啪——啪——啪——啪——
夯。
不是抽插了,是夯。
用整个身体下坠的重量,把柱身像桩子一样往阴道深处钉。
硬疙瘩在重力加持下刮过内壁的力度翻了倍,每一颗碾过去都咯吱地刮着肿胀的黏膜。
穴口被柱身根部撑到极限,嫩肉被碾得外翻再外翻。
哦齁齁齁齁齁——操——操——好深——要死了——啊齁——
母亲的淫叫变成了爽到极致的哭腔和尖叫交替的混乱声响,在浓雾弥漫的山间碎成一片。
她的上身向后仰着,手臂无力地垂在老光棍肩头两侧,手指张着,指尖在空气中抽搐。
王二麻子顶着浓雾,扛着她一步一夯。
每走一步,柱身借着颠簸往深处钉一下。
母亲的淫水顺着柱身往下流,淌过他的囊袋,滴在碎石路上,一路留下了水渍。
……
不知过了多久,王二麻子终于在这夯插中到达极限,他的步伐乱了。
扛着母亲一路夯了不知多远,他的呼吸从沙哑变成粗重的嗬嗬声,精瘦黢黑的脊背上汗水沿着脊椎沟往下淌。
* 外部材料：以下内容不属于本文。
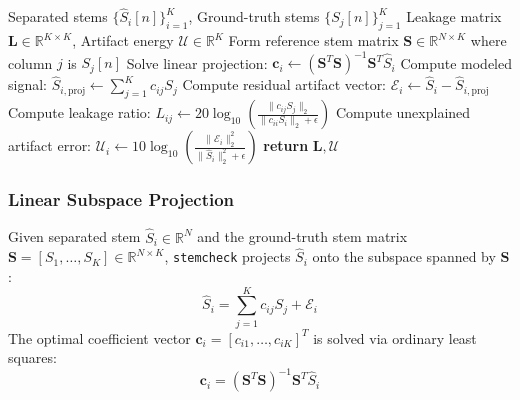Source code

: \documentclass[10pt,journal,compsoc]{IEEEtran}
\begin{document}
\begin{algorithm}[t]
\caption{\texttt{stemcheck}: Linear Leakage Matrix Decomposition}
\label{alg:stemcheck}
\begin{algorithmic}[1]
\REQUIRE Separated stems $\{\hat{S}_i[n]\}_{i=1}^K$, Ground-truth stems $\{S_j[n]\}_{j=1}^K$
\ENSURE Leakage matrix $\mathbf{L} \in \mathbb{R}^{K \times K}$, Artifact energy $\mathcal{U} \in \mathbb{R}^K$
\STATE Form reference stem matrix $\mathbf{S} \in \mathbb{R}^{N \times K}$ where column $j$ is $S_j[n]$
    \STATE Solve linear projection: $\mathbf{c}_i \leftarrow (\mathbf{S}^T \mathbf{S})^{-1} \mathbf{S}^T \hat{S}_i$
    \STATE Compute modeled signal: $\hat{S}_{i, \text{proj}} \leftarrow \sum_{j=1}^K c_{ij} S_j$
    \STATE Compute residual artifact vector: $\mathcal{E}_i \leftarrow \hat{S}_i - \hat{S}_{i, \text{proj}}$
        \STATE Compute leakage ratio: $L_{ij} \leftarrow 20 \log_{10} \left( \frac{\|c_{ij} S_j\|_2}{\|c_{ii} S_i\|_2 + \epsilon} \right)$
    \ENDFOR
    \STATE Compute unexplained artifact error: $\mathcal{U}_i \leftarrow 10 \log_{10} \left( \frac{\|\mathcal{E}_i\|_2^2}{\|\hat{S}_i\|_2^2 + \epsilon} \right)$
\ENDFOR
\STATE \textbf{return} $\mathbf{L}, \mathcal{U}$
\end{algorithmic}
\end{algorithm}

\subsubsection{Linear Subspace Projection}
Given separated stem $\hat{S}_i \in \mathbb{R}^N$ and the ground-truth stem matrix $\mathbf{S} = [S_1, \dots, S_K] \in \mathbb{R}^{N \times K}$, \texttt{stemcheck} projects $\hat{S}_i$ onto the subspace spanned by $\mathbf{S}$:
\begin{equation}
\hat{S}_i = \sum_{j=1}^K c_{ij} S_j + \mathcal{E}_i
\label{eq:stem_proj}
\end{equation}
The optimal coefficient vector $\mathbf{c}_i = [c_{i1}, \dots, c_{iK}]^T$ is solved via ordinary least squares:
\begin{equation}
\mathbf{c}_i = (\mathbf{S}^T \mathbf{S})^{-1} \mathbf{S}^T \hat{S}_i
\label{eq:ols}
\end{equation}
\end{document}

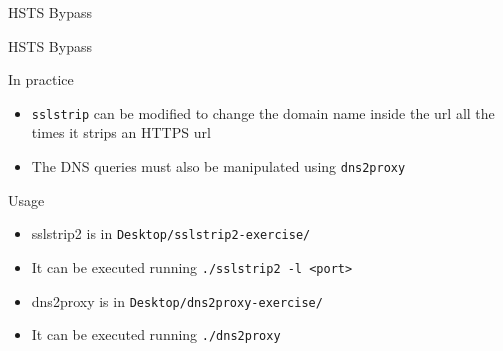 \documentclass{beamer}
\begin{document}
\begin{frame}{HSTS Bypass}
\end{frame}
\begin{frame}{HSTS Bypass}
  \begin{block}{In practice}
  \begin{itemize}
      \item \texttt{sslstrip} can be modified to change the domain name inside the url all the times it strips an HTTPS url 
      \item The DNS queries must also be manipulated using \texttt{dns2proxy}
    \end{itemize}
  \end{block}
  \begin{block}{Usage}
  \begin{itemize}
      \item sslstrip2 is in \texttt{Desktop/sslstrip2-exercise/}
      \item It can be executed running \texttt{./sslstrip2 -l <port>}
      \item dns2proxy is in \texttt{Desktop/dns2proxy-exercise/}
      \item It can be executed running \texttt{./dns2proxy}
  \end{itemize}
  \end{block}
\end{frame}
\end{document}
柱身在母亲阴道里已经碾了太久——被她的内壁嫩肉含着、绞着、吸着,被她的淫水泡着、烫着、裹着——那根东西上每一颗疙瘩都被她的肉壁吸吮式地包住了,龟头被宫颈口一下一下地吻着。
他的驴蛋绷紧了。
两颗拳头大的睾丸在破裤裆里猛地收缩,像两团揉紧的面团,皮肤上的褶皱全部撑开了,青筋暴突——精液在巨大的囊袋里翻涌,像水壶烧到了沸点。
夫人——小人要——
话没说完,腰胯猛地一沉。
整根柱身没到最尽处——龟头顶上宫颈口——那道被几百次撞击捣得松松软软的入口,在这个力度下像一层湿透的豆腐皮一样被顶开了。
龟头挤进去的瞬间,母亲的身体猛烈弹了一下——像被电击了——四肢同时绷直,脚趾蜷成两团死拳,嘴巴大张成一个圆。
啊——!!啊齁——!!
龟头穿过宫颈口,进入了子宫。
那是一种从未有过的胀痛——一个充满硬疙瘩的巨大异物嵌进了身体最深处的腔室,子宫壁被撑开,龟头粗粝发皱的表面碾过子宫内壁最纤嫩的黏膜。
母亲整个人在老光棍肩上弓成了一张弓,腰腹肌肉痉挛到绷成铁板,穴口和阴道内壁同时绞死——一百条嫩肉同时蠕动收缩,像要把柱身连根绞断。
然后他射了。
不是一股。是涌。
驴蛋猛地一缩——第一股精液从柱身深处喷涌而出,滚烫的、浓稠的白浊液直接打在子宫内壁上。
温度。
那股温度太烫了——精液经年累月蓄积在巨大的囊袋里,被体温暖透了,比她子宫内壁的温度至少高了两三度——滚烫的液体浇在纤嫩的子宫内膜上,像一瓢开水泼在裸露的伤口上。